“站那儿干嘛呢?罚站啊?”语气里带了点若有若无的笑意。

齐妤摇头。

没待她开口说话,隔个过道的管诗云抢先道:“宋浔舟,为给你好哥们儿过生日,我昨天一天不来,位置就被她占了。她现在估计又在琢磨占谁的座位吧。”

齐妤:?

强行搞雌竞是不是?放小说里她都不爱看这种桥段能避则避的,怎么现实里还躲不开了。

不至于,真不至于,她现在对“王的故乡”没有半分想法。

宋浔舟?他叫宋浔舟?齐妤默念。

浔舟,好秀气的两个字,沾染了江南之乡的氤氲水汽,和本人气质毫不沾边,他笑起来分明像盛夏的太阳,晃得人无法直视。

还和管诗云是朋友……

是朋友吗?是吧。
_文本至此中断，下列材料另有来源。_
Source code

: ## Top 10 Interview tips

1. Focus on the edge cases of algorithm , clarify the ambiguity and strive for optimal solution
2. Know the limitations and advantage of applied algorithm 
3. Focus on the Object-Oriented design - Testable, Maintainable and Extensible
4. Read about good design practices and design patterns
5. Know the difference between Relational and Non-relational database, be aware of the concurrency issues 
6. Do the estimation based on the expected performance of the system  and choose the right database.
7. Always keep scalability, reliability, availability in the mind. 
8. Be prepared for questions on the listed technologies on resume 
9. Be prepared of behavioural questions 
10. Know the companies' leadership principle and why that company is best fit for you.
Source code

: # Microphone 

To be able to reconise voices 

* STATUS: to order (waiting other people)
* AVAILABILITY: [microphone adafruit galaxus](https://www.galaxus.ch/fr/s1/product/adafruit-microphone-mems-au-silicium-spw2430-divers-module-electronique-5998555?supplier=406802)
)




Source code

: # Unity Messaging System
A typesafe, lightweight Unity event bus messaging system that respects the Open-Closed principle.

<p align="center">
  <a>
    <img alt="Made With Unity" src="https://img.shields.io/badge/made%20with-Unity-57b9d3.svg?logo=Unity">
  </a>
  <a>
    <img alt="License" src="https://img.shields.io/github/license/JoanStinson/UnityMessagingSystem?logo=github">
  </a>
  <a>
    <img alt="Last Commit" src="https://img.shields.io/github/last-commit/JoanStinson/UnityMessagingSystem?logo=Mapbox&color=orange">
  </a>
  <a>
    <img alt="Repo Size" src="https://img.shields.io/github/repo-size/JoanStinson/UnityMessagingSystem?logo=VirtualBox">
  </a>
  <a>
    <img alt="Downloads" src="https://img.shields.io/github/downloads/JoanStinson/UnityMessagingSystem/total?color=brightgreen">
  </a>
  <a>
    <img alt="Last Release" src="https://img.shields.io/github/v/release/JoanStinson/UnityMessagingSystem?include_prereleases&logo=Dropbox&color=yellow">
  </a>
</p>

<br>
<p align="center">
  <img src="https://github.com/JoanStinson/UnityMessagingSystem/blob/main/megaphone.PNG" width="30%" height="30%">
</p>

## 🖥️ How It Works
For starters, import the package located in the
都一起过生日了。

这念头冒出来的瞬间,齐妤猛然回神。她这是在干什么?用审视的目光揣度两个陌生人的关系?

毫无缘由。像一些好事儿街坊邻居,打听别家小夫妻为什么吵架,谁家今年搞到钱了。

可怕的是,等她意识过来,偏见已然产生。太没劲了,人真的会在某些时刻变得讨厌且陌生。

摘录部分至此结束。